Murray and the Arizona offense had Philadelphia on the ropes, facing a second-and-10 on the Eagles' 34-yard line with 36 seconds left. Murray had a nine-yard run and slid too early, so he didn't get Arizona the first down at the Eagles' 25. Instead of running on third-and-1, Murray spiked the ball in a 20-17 game -- forcing the Cardinals to attempt a field goal for the tie. 

The decision for Murray to spike the ball? Kingsbury said that was a coach's call. 

"I was right there. I thought he was clearly past and they brought it back, and by that time we'd committed to clocking it," Kingsbury said Sunday in defense of his quarterback. "Twenty-two seconds left he ran there and didn't get it.
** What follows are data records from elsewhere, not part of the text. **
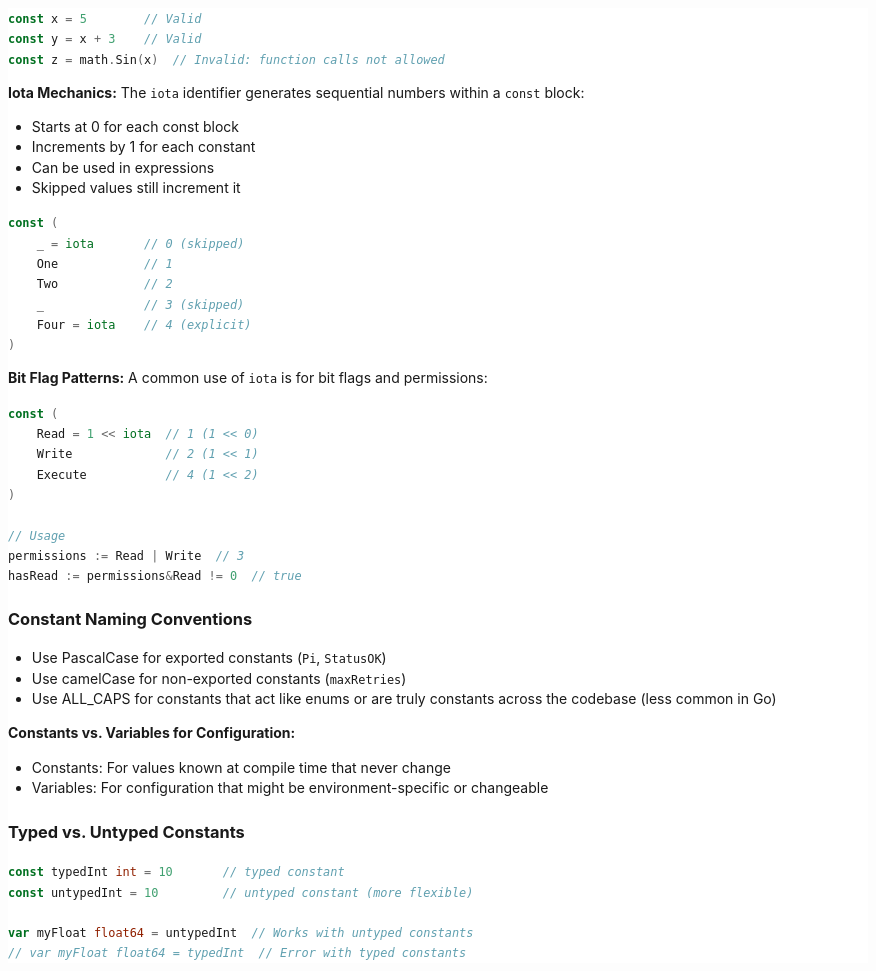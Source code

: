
 ```go
const x = 5        // Valid
const y = x + 3    // Valid
const z = math.Sin(x)  // Invalid: function calls not allowed
```

**Iota Mechanics:**
The `iota` identifier generates sequential numbers within a `const` block:

* Starts at 0 for each const block
* Increments by 1 for each constant
* Can be used in expressions
* Skipped values still increment it

```go
const (
    _ = iota       // 0 (skipped)
    One            // 1
    Two            // 2
    _              // 3 (skipped)
    Four = iota    // 4 (explicit)
)
```

**Bit Flag Patterns:**
A common use of `iota` is for bit flags and permissions:

```go
const (
    Read = 1 << iota  // 1 (1 << 0)
    Write             // 2 (1 << 1)
    Execute           // 4 (1 << 2)
)

// Usage
permissions := Read | Write  // 3
hasRead := permissions&Read != 0  // true
```

### Constant Naming Conventions

* Use PascalCase for exported constants (`Pi`, `StatusOK`)
* Use camelCase for non-exported constants (`maxRetries`)
* Use ALL_CAPS for constants that act like enums or are truly constants across the codebase (less common in Go)

**Constants vs. Variables for Configuration:**

* Constants: For values known at compile time that never change
* Variables: For configuration that might be environment-specific or changeable

### Typed vs. Untyped Constants

```go
const typedInt int = 10       // typed constant
const untypedInt = 10         // untyped constant (more flexible)

var myFloat float64 = untypedInt  // Works with untyped constants
// var myFloat float64 = typedInt  // Error with typed constants
```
We'd have a hurricane field goal with a new kicker, so it was just past the point in overtime."

Matt Ammendola, filling in for the injured Matt Prater, missed the 43-yard field goal with 22 seconds left -- giving the Eagles the 20-17 victory.  The Cardinals moved the ball eight plays for 55 yards in 1:08 to get into field goal range to set up a chance to tie it prior to Murray's slide and spike. 

Kingsbury clearly thought Murray had the first down, which is why Murray spiked the ball in the first place. Neither Murray nor the Cardinals coaches knew the situation. 

"I'll have to look at it, but they brought it back a few yards and that was just tough," Kingsbury said. "Like I said, we'd committed to it at that point. If we were to try to switch with no run and didn't get it, we were scrambling with 20 seconds left to get your kicker and hurricane field goal. 

"We would have kicked a field goal around that area either way. The risk-reward wasn't good enough at that point once we'd committed to clock it."

Murray thought he had the first down as well, admitting multiple coaches were screaming in his ear to spike the ball. After he spiked the ball, Murray discovered he was short of the first down -- forcing him off the field as the Cardinals had to play for the tie and overtime. 

"We had 20 seconds left, again they were calling clock. So, it's not in the moment," Murray said. "After the play was over, everybody was screaming clock. We had practiced it all the time. They had obviously thought we had the first down, so that's what we went with.

"Hindsight would've loved to get a couple more yards, one yard, whatever it was. You have the rule when you start the slide you stop the ball, so it's unfortunate."

Murray is going to take the heat for the loss, yet it appears the Cardinals have too many voices in his ear that is assisting with the mistakes on the field. Kingsbury and the Cardinals coaching staff aren't doing Murray -- or their team -- any favors.